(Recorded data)
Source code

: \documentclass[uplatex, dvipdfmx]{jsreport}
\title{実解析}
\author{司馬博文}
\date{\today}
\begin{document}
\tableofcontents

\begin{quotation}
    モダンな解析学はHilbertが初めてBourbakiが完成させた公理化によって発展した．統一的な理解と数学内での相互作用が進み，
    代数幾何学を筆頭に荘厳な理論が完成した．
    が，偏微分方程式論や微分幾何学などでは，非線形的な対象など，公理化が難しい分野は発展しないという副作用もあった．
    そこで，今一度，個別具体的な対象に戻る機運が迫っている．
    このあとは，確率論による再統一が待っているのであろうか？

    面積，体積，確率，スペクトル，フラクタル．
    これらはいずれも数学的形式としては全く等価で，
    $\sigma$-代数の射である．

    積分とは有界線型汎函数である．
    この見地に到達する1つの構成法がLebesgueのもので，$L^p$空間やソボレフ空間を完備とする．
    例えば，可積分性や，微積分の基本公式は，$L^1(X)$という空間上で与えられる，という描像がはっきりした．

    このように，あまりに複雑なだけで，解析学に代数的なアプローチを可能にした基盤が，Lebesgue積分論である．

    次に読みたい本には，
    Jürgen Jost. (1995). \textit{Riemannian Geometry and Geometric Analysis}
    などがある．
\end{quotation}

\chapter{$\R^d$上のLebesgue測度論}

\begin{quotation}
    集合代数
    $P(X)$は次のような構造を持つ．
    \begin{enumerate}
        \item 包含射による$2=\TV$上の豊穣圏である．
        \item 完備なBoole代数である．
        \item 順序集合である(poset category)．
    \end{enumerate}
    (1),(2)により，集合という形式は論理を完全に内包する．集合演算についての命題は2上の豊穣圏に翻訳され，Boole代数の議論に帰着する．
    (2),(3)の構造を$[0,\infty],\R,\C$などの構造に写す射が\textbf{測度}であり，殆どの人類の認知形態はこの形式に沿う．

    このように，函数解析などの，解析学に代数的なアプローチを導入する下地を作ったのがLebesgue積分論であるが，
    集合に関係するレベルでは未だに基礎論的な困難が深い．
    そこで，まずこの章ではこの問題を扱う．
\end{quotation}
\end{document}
--
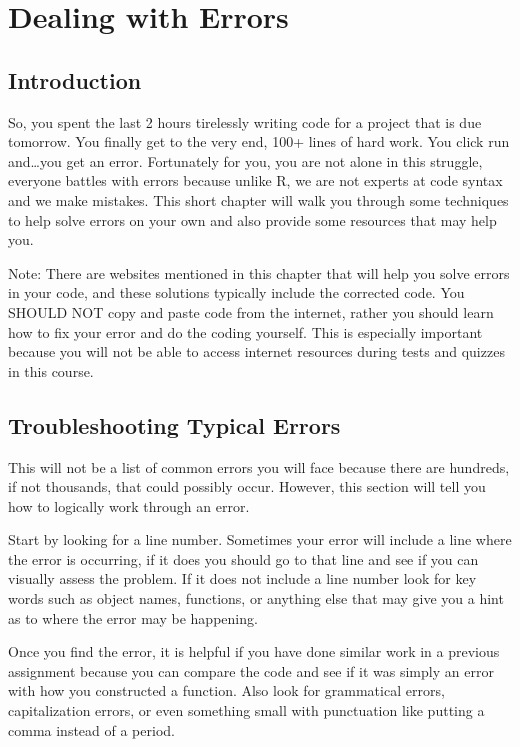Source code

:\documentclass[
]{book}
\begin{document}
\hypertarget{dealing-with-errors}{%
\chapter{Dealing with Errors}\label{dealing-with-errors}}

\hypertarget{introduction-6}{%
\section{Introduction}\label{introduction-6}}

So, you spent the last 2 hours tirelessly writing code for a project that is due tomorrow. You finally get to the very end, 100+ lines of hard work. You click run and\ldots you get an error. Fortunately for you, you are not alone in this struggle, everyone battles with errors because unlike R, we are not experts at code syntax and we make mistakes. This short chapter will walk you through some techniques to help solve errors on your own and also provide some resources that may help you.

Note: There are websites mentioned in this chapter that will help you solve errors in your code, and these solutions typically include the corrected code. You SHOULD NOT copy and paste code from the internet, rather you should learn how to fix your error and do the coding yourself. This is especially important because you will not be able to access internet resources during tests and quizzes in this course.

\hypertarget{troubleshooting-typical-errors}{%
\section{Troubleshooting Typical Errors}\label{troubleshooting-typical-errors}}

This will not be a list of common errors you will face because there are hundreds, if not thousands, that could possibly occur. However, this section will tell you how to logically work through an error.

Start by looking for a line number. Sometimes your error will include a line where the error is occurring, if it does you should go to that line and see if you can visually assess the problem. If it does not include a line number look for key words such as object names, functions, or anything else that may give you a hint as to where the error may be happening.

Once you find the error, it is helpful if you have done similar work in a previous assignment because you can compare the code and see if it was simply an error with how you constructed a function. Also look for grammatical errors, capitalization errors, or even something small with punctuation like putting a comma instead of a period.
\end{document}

▸ **Task item**
Word search in the records above: please count the lines holding "hypertarget" and state the count alone.

▸ **Written response**
3